Об этой-то земле отец и рассказывал. Недаром же он ходил веру менять. Все равно какая вера, лишь бы избавиться от барщины, проснуться от дурного сна, стать действительно свободным.
«Не хочу быть хозяином в неволе. Не хочу гнуть горб на великих сих и не хочу, чтоб меньшие мои братья на меня горбили»,— горько размышлял Хинд. Этой весной он так и не
перебрался с колосников на чердак, привык к домашнему духу избы, там можно было спрятаться со своими мыслями в уютном полумраке, как в материнские колени: «Уж больно у тебя нежная кровь»,— вспомнились слова покойницы матушки, когда он мальчишкой, всего от горшка два вершка, спрятавшись за лошадь, душераздирающе плакал, из-за того что отец не взял его в лес топить угольную печь, хотя и обещал.
Ушедшие поколения смотрели на него, не спускали с него глаз, держали его под наблюдением — связанного по рукам и ногам. Все, что бы он ни делал, что бы ни замышлял, становилось известно предкам. Он был у них на поводке, как несмышленое дитя.
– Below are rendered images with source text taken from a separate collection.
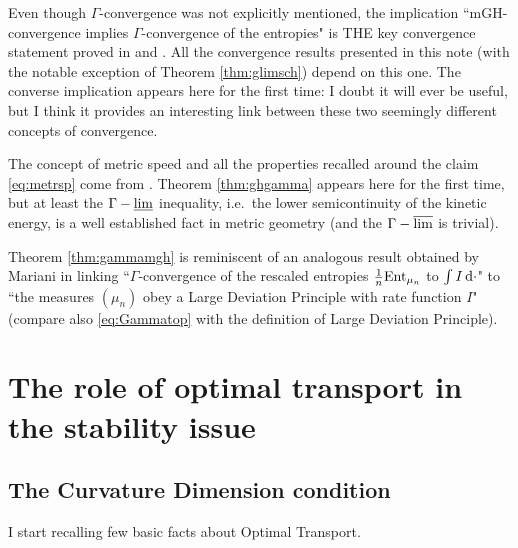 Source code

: \documentclass[11pt]{article}
\numberwithin{equation}{section}
\newcommand{\entm}[1]{{\rm Ent}_{#1}}
\renewcommand{\d}{{\rm d}}
\newcommand{\lims}{\varlimsup}
\newcommand{\limi}{\varliminf}
\DeclareMathOperator*{\glimi}{{\Gamma-\limi}}
\DeclareMathOperator*{\glims}{\Gamma-\lims}
\begin{document}
{{Even though $\Gamma$-convergence was not explicitly mentioned, the implication ``mGH-convergence implies $\Gamma$-convergence of the entropies" is THE key convergence statement proved in \cite{Lott-Villani09}  and  \cite{Sturm06I}. All the convergence results presented in this note (with the notable exception of Theorem \ref{thm:glimsch}) depend on this one. The converse implication appears here for the first time:   I doubt it will ever be useful, but I think it provides an interesting link between these two seemingly different concepts of convergence.  

The concept of metric speed and all the properties recalled around the claim \eqref{eq:metrsp} come from \cite{Ambr90}. Theorem \ref{thm:ghgamma}  appears here for the first time, but at least the $\glimi$ inequality, i.e.\ the lower semicontinuity of the kinetic energy, is a well established fact in metric geometry (and the $\glims$ is trivial).


Theorem \ref{thm:gammamgh} is reminiscent of an analogous result obtained by Mariani in \cite{mariani} linking ``$\Gamma$-convergence of the rescaled entropies $\frac1n\entm{\mu_n}$ to $\int I\,\d\cdot$" to ``the measures $(\mu_n)$ obey a Large Deviation Principle with rate function $I$" (compare also \eqref{eq:Gammatop} with the definition of Large Deviation Principle).
}
}

\section{The role of optimal transport in the stability issue}\label{ch:stab1}
\subsection{The Curvature Dimension condition}
I start recalling few basic facts about Optimal Transport.
\end{document}
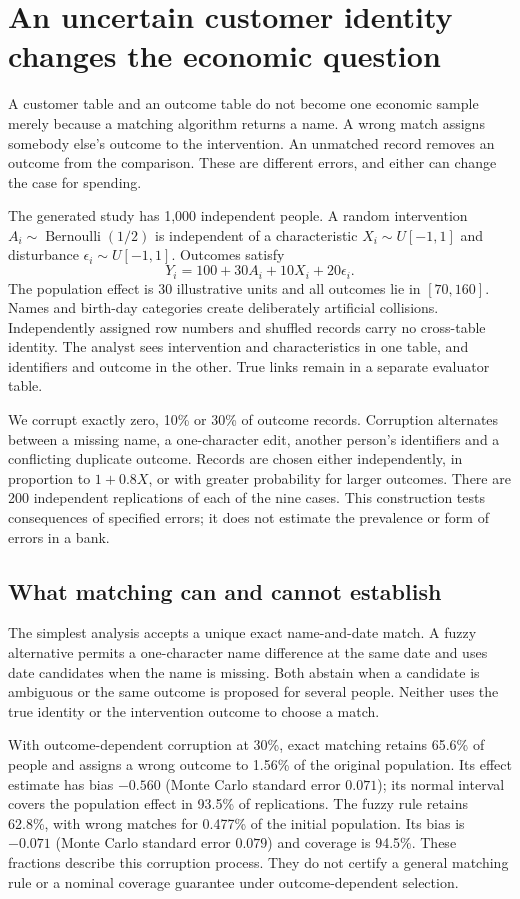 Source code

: \chapter{An uncertain customer identity changes the economic question}
\label{gap29:observation}
A customer table and an outcome table do not become one economic sample merely
because a matching algorithm returns a name. A wrong match assigns somebody
else's outcome to the intervention. An unmatched record removes an outcome
from the comparison. These are different errors, and either can change the
case for spending.

The generated study has 1,000 independent people. A random intervention
$A_i\sim\operatorname{Bernoulli}(1/2)$ is independent of a characteristic
$X_i\sim U[-1,1]$ and disturbance $\epsilon_i\sim U[-1,1]$. Outcomes satisfy
\[
 Y_i=100+30A_i+10X_i+20\epsilon_i.
\]
The population effect is 30 illustrative units and all outcomes lie in
$[70,160]$. Names and birth-day categories create deliberately artificial
collisions. Independently assigned row numbers and shuffled records carry
no cross-table identity. The analyst sees intervention and characteristics
in one table, and identifiers and outcome in the other. True links remain
in a separate evaluator table.

We corrupt exactly zero, 10\% or 30\% of outcome records. Corruption alternates
between a missing name, a one-character edit, another person's identifiers
and a conflicting duplicate outcome. Records are chosen either independently,
in proportion to $1+0.8X$, or with greater probability for larger outcomes.
There are 200 independent replications of each of the nine cases.
This construction tests consequences of specified errors; it does not
estimate the prevalence or form of errors in a bank.

\section{What matching can and cannot establish}
The simplest analysis accepts a unique exact name-and-date match. A fuzzy
alternative permits a one-character name difference at the same date and
uses date candidates when the name is missing. Both abstain when a candidate
is ambiguous or the same outcome is proposed for several people. Neither
uses the true identity or the intervention outcome to choose a match.

With outcome-dependent corruption at 30\%, exact matching retains 65.6\%
of people and assigns a wrong outcome to 1.56\% of the original population.
Its effect estimate has bias $-0.560$ (Monte Carlo standard error $0.071$);
its normal interval covers the population effect in 93.5\% of replications.
The fuzzy rule retains 62.8\%, with wrong matches for 0.477\% of the initial
population. Its bias is $-0.071$ (Monte Carlo standard error $0.079$) and
coverage is 94.5\%. These fractions describe this corruption process.
They do not certify a general matching rule or a nominal coverage guarantee
under outcome-dependent selection.

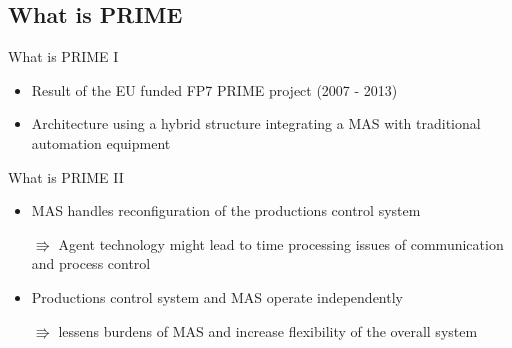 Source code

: \documentclass[12pt]{beamer}
\begin{document}
\subsection{What is PRIME}
\begin{frame}{What is PRIME I}
	\begin{itemize}
		\item Result of the EU funded FP7 PRIME project (2007 - 2013)
		\newline
	 
		\item Architecture using a hybrid structure integrating a MAS with traditional automation equipment
		\newline

	\end{itemize}
\end{frame}

\begin{frame}{What is PRIME II}
	\begin{itemize}
		\item MAS handles reconfiguration of the productions control system
		\newline
				
		$\Rrightarrow$ Agent technology might lead to time processing issues of communication and process control
		\newline
		
		\item Productions control system and MAS operate independently
		\newline
		
		$\Rrightarrow$ lessens burdens of MAS and increase flexibility of the overall system
	\end{itemize}
\end{frame}
\end{document}
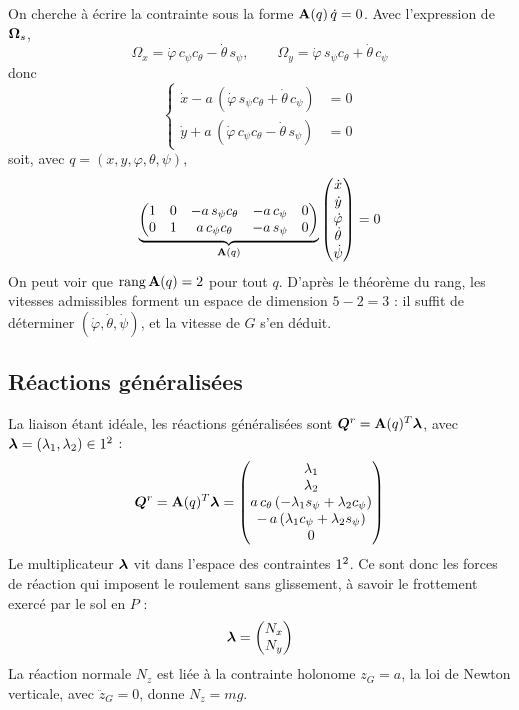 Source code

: On cherche à écrire la contrainte sous la forme
$\mat{A}(q)\,\dot q = 0$. Avec l'expression de $\vect{\Omega}_s$,
\[
    \Omega_x = \dot\varphi\,c_\psi c_\theta - \dot\theta\,s_\psi,
    \qquad
    \Omega_y = \dot\varphi\,s_\psi c_\theta + \dot\theta\,c_\psi
\]
donc
\[
    \left\{
    \begin{aligned}
        \dot x - a\,(\dot\varphi\,s_\psi c_\theta
            + \dot\theta\,c_\psi) &= 0\\
        \dot y + a\,(\dot\varphi\,c_\psi c_\theta
            - \dot\theta\,s_\psi) &= 0
    \end{aligned}
    \right.
\]
soit, avec $q = (x,y,\varphi,\theta,\psi)$,
\[
    \underbrace{\begin{pmatrix}
        1 & 0 & -a\,s_\psi c_\theta & -a\,c_\psi & 0\\
        0 & 1 & a\,c_\psi c_\theta & -a\,s_\psi & 0
    \end{pmatrix}}_{\mat{A}(q)}
    \begin{pmatrix}
        \dot x\\ \dot y\\ \dot\varphi\\ \dot\theta\\ \dot\psi
    \end{pmatrix}
    = 0
\]
On peut voir que $\rang\mat{A}(q) = 2$ pour tout
$q$. D'après le théorème du rang, les vitesses admissibles forment un
espace de dimension $5 - 2 = 3$ : il suffit de déterminer
$(\dot\varphi,\dot\theta,\dot\psi)$, et la vitesse de $G$ s'en
déduit.


\subsection{Réactions généralisées}

La liaison étant idéale, les réactions généralisées sont
$\vect{Q}^r = \mat{A}(q)^T\vect{\lambda}$, avec
$\vect{\lambda} = (\lambda_1,\lambda_2)\in\R^2$ :
\[
    \vect{Q}^r = \mat{A}(q)^T\vect{\lambda}
    = \begin{pmatrix}
        \lambda_1\\
        \lambda_2\\
        a\,c_\theta\,(-\lambda_1 s_\psi + \lambda_2 c_\psi)\\
        -\,a\,(\lambda_1 c_\psi + \lambda_2 s_\psi)\\
        0
    \end{pmatrix}
\]
Le multiplicateur $\vect{\lambda}$ vit dans l'espace des contraintes
$\R^2$. Ce sont donc les forces de réaction qui imposent le roulement sans
glissement, à savoir le frottement exercé par le sol en $P$ :
\[
    \vect{\lambda} = \begin{pmatrix} N_x\\ N_y \end{pmatrix}
\]
La réaction normale $N_z$ est liée à la contrainte holonome
$z_G = a$, la loi de Newton verticale, avec
$\ddot z_G = 0$, donne $N_z = m g$.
Будь то земля, жертвенник, небо или вода. Их дух витал всюду. От них, как от самого себя не было спасения.
Вечер. Домочадцы еще не пришли с работы, он один дома, лежит, набирается сил на колосниках. В открытый дымволок струится весенний дух, воздух колышется, сумерки покачиваются.
— Тише, тише,— прошелестело по избе.
И тут же перед ним возник знакомый черный человек и сказал:
— И ты обвиняешься! Вот проломлю молотком тебе голову!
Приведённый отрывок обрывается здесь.